The Court believes that no real conflict exists between veil-piercing doctrines in the District
of Columbia and Maryland. The Court acknowledges that “Maryland is more restrictive than
other jurisdictions in allowing a plaintiff to pierce a corporation's veil.” Horlick v. Capital
Women's Care, LLC, 896 F. Supp. 2d 378, 395 (D. Md. 2011). However, both doctrines are
firmly grounded in notions of equity, and both Maryland and the District of Columbia recognize
the alter ego theory as a means to pierce the corporate veil. The Court believes that no real
conflict exists between the two jurisdictions, and it will proceed by applying the District of
Plaintiff relies on the alter ego theory as justification for piercing the corporate veil to hold
defendants Spain and Moxey personally liable. The D.C. Circuit has found it appropriate to
pierce the veil when “the corporation, rather than being a distinct, responsible entity, is in fact
the alter ego or business conduit of the person in control.” Labadie Coal Co. v. Black, 672 F.2d
92, 97 (D.C. Cir. 1982); Shapiro, Lifschitz & Schram, P.C. v. R.E. Hazard, Jr. Ltd. P’ship, 90 F.
Supp. 2d 15, 22 (D.D.C. 2006). Under the District’s veil-piercing test, courts generally inquire
as to “whether corporate formalities have been observed; whether there has been commingling of
corporate and shareholder funds, staff and property; whether a single shareholder dominates the
corporation; whether the corporation is adequately capitalized; and, especially, whether the
corporate form has been used to effectuate a fraud.” Ruffin v. New Destination, LLC, 773 F.
Supp. 2d 34, 41 (D.D.C. 2011). But the inquiry ultimately rests on whether “the corporation is,
in reality, an alter ego or business conduit of the person in control.” Id. at 41.
Plaintiff pleads that defendants Spain and Moxey are the “owners and operators of JetSet,
and are alter egos of this corporation.” Sec. Am. Compl. ¶ 4. Plaintiff further pleads that
“substantial ownership of corporate stock is concentrated in one person or a few persons,
corporate formalities have been disregarded, and other factors support disregarding the corporate
entity.” Id. at ¶4. The Court believes, taking them as true, that plaintiff has pleaded sufficient
facts to withstand defendants Rule 12(b)(6) motion to dismiss. The Court recognizes that
plaintiff’s pleaded facts in support of piercing the corporate veil are minimal, but the Court
believes it is difficult for the plaintiff, at this stage, to obtain substantive information in support
of his contention.

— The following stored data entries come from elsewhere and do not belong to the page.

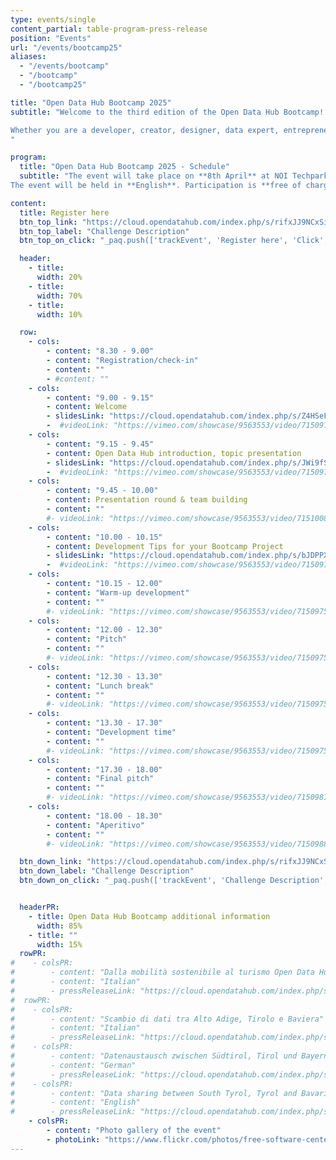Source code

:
 ```yaml
---
type: events/single
content_partial: table-program-press-release
position: "Events"
url: "/events/bootcamp25"
aliases:
  - "/events/bootcamp"
  - "/bootcamp"
  - "/bootcamp25"

title: "Open Data Hub Bootcamp 2025"
subtitle: "Welcome to the third edition of the Open Data Hub Bootcamp! This event is an initiative of the Open Data Hub team in collaboration with the Faculty of Engineering of the Free University of Bozen-Bolzano. It offers the Open Data Hub community, students and anyone interested the opportunity to develop or improve the Open Data Hub together with the core team, following the latest trends in learning by doing.

Whether you are a developer, creator, designer, data expert, entrepreneur, tech enthusiast or just someone who loves coding, we encourage you to get involved in the next edition of the event!
"

program:
  title: "Open Data Hub Bootcamp 2025 - Schedule"
  subtitle: "The event will take place on **8th April** at NOI Techpark in Bolzano/Bozen, Italy. Participants will work in teams to collaborate, communicate, learn from each other and share best practices. The focus will be on solving real business challenges through teamwork.
The event will be held in **English**. Participation is **free of charge**."

content:
  title: Register here
  btn_top_link: "https://cloud.opendatahub.com/index.php/s/rifxJJ9NCxSicyb"
  btn_top_label: "Challenge Description"
  btn_top_on_click: "_paq.push(['trackEvent', 'Register here', 'Click', 'Open Data Hub Bootcamp']);"

  header:
    - title:
      width: 20%
    - title:
      width: 70%
    - title:
      width: 10%

  row:
    - cols:
        - content: "8.30 - 9.00"
        - content: "Registration/check-in"
        - content: ""
        - #content: ""
    - cols:
        - content: "9.00 - 9.15"
        - content: Welcome
        - slidesLink: "https://cloud.opendatahub.com/index.php/s/Z4HSeFfsi4dM4j9"
        -  #videoLink: "https://vimeo.com/showcase/9563553/video/715097183"
    - cols:
        - content: "9.15 - 9.45"
        - content: Open Data Hub introduction, topic presentation
        - slidesLink: "https://cloud.opendatahub.com/index.php/s/JWi9fSW6bmdaQEE"
        -  #videoLink: "https://vimeo.com/showcase/9563553/video/715097183"   
    - cols:
        - content: "9.45 - 10.00"
        - content: Presentation round & team building
        - content: ""
        #- videoLink: "https://vimeo.com/showcase/9563553/video/715100887"
    - cols:
        - content: "10.00 - 10.15"
        - content: Development Tips for your Bootcamp Project
        - slidesLink: "https://cloud.opendatahub.com/index.php/s/bJDPPXDfJwy2Ncf"
        -  #videoLink: "https://vimeo.com/showcase/9563553/video/715097183"
    - cols:
        - content: "10.15 - 12.00"
        - content: "Warm-up development"
        - content: ""
        #- videoLink: "https://vimeo.com/showcase/9563553/video/715097586"
    - cols:
        - content: "12.00 - 12.30"
        - content: "Pitch"
        - content: ""
        #- videoLink: "https://vimeo.com/showcase/9563553/video/715097586"
    - cols:
        - content: "12.30 - 13.30"
        - content: "Lunch break"
        - content: ""
        #- videoLink: "https://vimeo.com/showcase/9563553/video/715097586"
    - cols:
        - content: "13.30 - 17.30"
        - content: "Development time"
        - content: ""
        #- videoLink: "https://vimeo.com/showcase/9563553/video/715097586"
    - cols:
        - content: "17.30 - 18.00"
        - content: "Final pitch"
        - content: ""
        #- videoLink: "https://vimeo.com/showcase/9563553/video/715098141"
    - cols:
        - content: "18.00 - 18.30"
        - content: "Aperitivo"
        - content: ""
        #- videoLink: "https://vimeo.com/showcase/9563553/video/715098854"

  btn_down_link: "https://cloud.opendatahub.com/index.php/s/rifxJJ9NCxSicyb"
  btn_down_label: "Challenge Description"
  btn_down_on_click: "_paq.push(['trackEvent', 'Challenge Description', 'Click', 'Open Data Hub Bootcamp']);"


  headerPR:
    - title: Open Data Hub Bootcamp additional information
      width: 85%
    - title: ""
      width: 15% 
  rowPR:
#    - colsPR:
#        - content: "Dalla mobilità sostenibile al turismo Open Data Hub connette l’Europa grazie ai dati"
#        - content: "Italian"
#        - pressReleaseLink: "https://cloud.opendatahub.com/index.php/s/HNFT7ikkRRaAAEc"
#  rowPR:
#    - colsPR:
#        - content: "Scambio di dati tra Alto Adige, Tirolo e Baviera"
#        - content: "Italian"
#        - pressReleaseLink: "https://cloud.opendatahub.com/index.php/s/H4Q5rz6GJBgKtgx"
#    - colsPR:
#        - content: "Datenaustausch zwischen Südtirol, Tirol und Bayern"
#        - content: "German"
#        - pressReleaseLink: "https://cloud.opendatahub.com/index.php/s/oeMdAWx7ZHk7Hxx"
#    - colsPR:
#        - content: "Data sharing between South Tyrol, Tyrol and Bavaria"
#        - content: "English"
#        - pressReleaseLink: "https://cloud.opendatahub.com/index.php/s/Z2FaWqzMmSebA9z"
    - colsPR:
        - content: "Photo gallery of the event"
        - photoLink: "https://www.flickr.com/photos/free-software-center/albums/72177720324968532/"
---
```

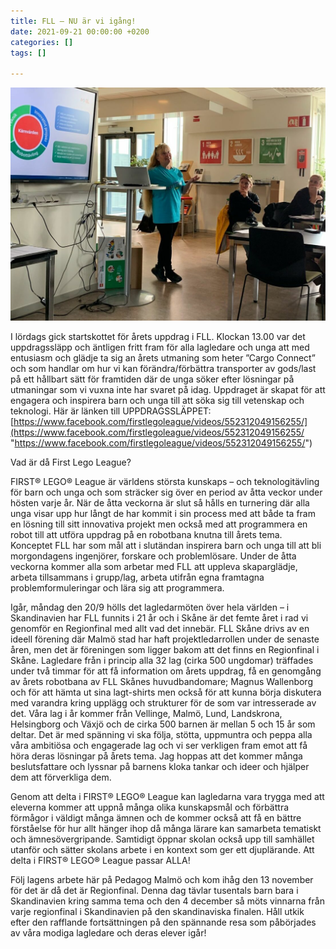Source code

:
 ```yaml
---
title: FLL – NU är vi igång!
date: 2021-09-21 00:00:00 +0200
categories: []
tags: []

---
```

![](/uploads/fll-lagledarmote-1108x820.jpg)

I lördags gick startskottet för årets uppdrag i FLL. Klockan 13.00 var det uppdragssläpp och äntligen fritt fram för alla lagledare och unga att med entusiasm och glädje ta sig an årets utmaning som heter ”Cargo Connect” och som handlar om hur vi kan förändra/förbättra transporter av gods/last på ett hållbart sätt för framtiden där de unga söker efter lösningar på utmaningar som vi vuxna inte har svaret på idag. Uppdraget är skapat för att engagera och inspirera barn och unga till att söka sig till vetenskap och teknologi. Här är länken till UPPDRAGSSLÄPPET: [https://www.facebook.com/firstlegoleague/videos/552312049156255/](https://www.facebook.com/firstlegoleague/videos/552312049156255/ "https://www.facebook.com/firstlegoleague/videos/552312049156255/")

Vad är då First Lego League?

FIRST® LEGO® League är världens största kunskaps – och teknologitävling för barn och unga och som sträcker sig över en period av åtta veckor under hösten varje år. När de åtta veckorna är slut så hålls en turnering där alla unga visar upp hur långt de har kommit i sin process med att både ta fram en lösning till sitt innovativa projekt men också med att programmera en robot till att utföra uppdrag på en robotbana knutna till årets tema. Konceptet FLL har som mål att i slutändan inspirera barn och unga till att bli morgondagens ingenjörer, forskare och problemlösare. Under de åtta veckorna kommer alla som arbetar med FLL att uppleva skaparglädje, arbeta tillsammans i grupp/lag, arbeta utifrån egna framtagna problemformuleringar och lära sig att programmera.

Igår, måndag den 20/9 hölls det lagledarmöten över hela världen – i Skandinavien har FLL funnits i 21 år och i Skåne är det femte året i rad vi genomför en Regionfinal med allt vad det innebär. FLL Skåne drivs av en ideell förening där Malmö stad har haft projektledarrollen under de senaste åren, men det är föreningen som ligger bakom att det finns en Regionfinal i Skåne. Lagledare från i princip alla 32 lag (cirka 500 ungdomar) träffades under två timmar för att få information om årets uppdrag, få en genomgång av årets robotbana av FLL Skånes huvudbandomare; Magnus Wallenborg och för att hämta ut sina lagt-shirts men också för att kunna börja diskutera med varandra kring upplägg och strukturer för de som var intresserade av det. Våra lag i år kommer från Vellinge, Malmö, Lund, Landskrona, Helsingborg och Växjö och de cirka 500 barnen är mellan 5 och 15 år som deltar. Det är med spänning vi ska följa, stötta, uppmuntra och peppa alla våra ambitiösa och engagerade lag och vi ser verkligen fram emot att få höra deras lösningar på årets tema. Jag hoppas att det kommer många beslutsfattare och lyssnar på barnens kloka tankar och ideer och hjälper dem att förverkliga dem.

Genom att delta i FIRST® LEGO® League kan lagledarna vara trygga med att eleverna kommer att uppnå många olika kunskapsmål och förbättra förmågor i väldigt många ämnen och de kommer också att få en bättre förståelse för hur allt hänger ihop då många lärare kan samarbeta tematiskt och ämnesövergripande. Samtidigt öppnar skolan också upp till samhället utanför och sätter skolans arbete i en kontext som ger ett djuplärande. Att delta i FIRST® LEGO® League passar ALLA!

Följ lagens arbete här på Pedagog Malmö och kom ihåg den 13 november för det är då det är Regionfinal. Denna dag tävlar tusentals barn bara i Skandinavien kring samma tema och den 4 december så möts vinnarna från varje regionfinal i Skandinavien på den skandinaviska finalen. Håll utkik efter den rafflande fortsättningen på den spännande resa som påbörjades av våra modiga lagledare och deras elever igår!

A claim should be dismissed only when “it appears beyond doubt that the
plaintiff can prove no set of facts in support of his claim which would entitle him to relief.”
Rochon, 438 F.3d at 1216. To survive, the pleading must “suggest a plausible scenario” entitling
relief, Jones, 634 F.3d at 595, and must allow the court “to draw the reasonable inference that the
defendant is liable.” Ashcroft, 556 U.S. at 678. The Court believes that plaintiff has met this
requirement, albeit barely, and “is entitled to offer evidence to support [his] claims.” Caribbean
Broad Sys., 148 F.3d at 1086. Thus, defendants’ motion to dismiss for failure to state a claim
upon which relief can be granted is denied.
For the aforementioned reasons, the Court will DENY defendants’ Motion to Dismiss. A
separate Order consistent with this Memorandum Opinion shall issue this date.
Signed by Royce C. Lamberth, U.S. District Judge, on February 19, 2014.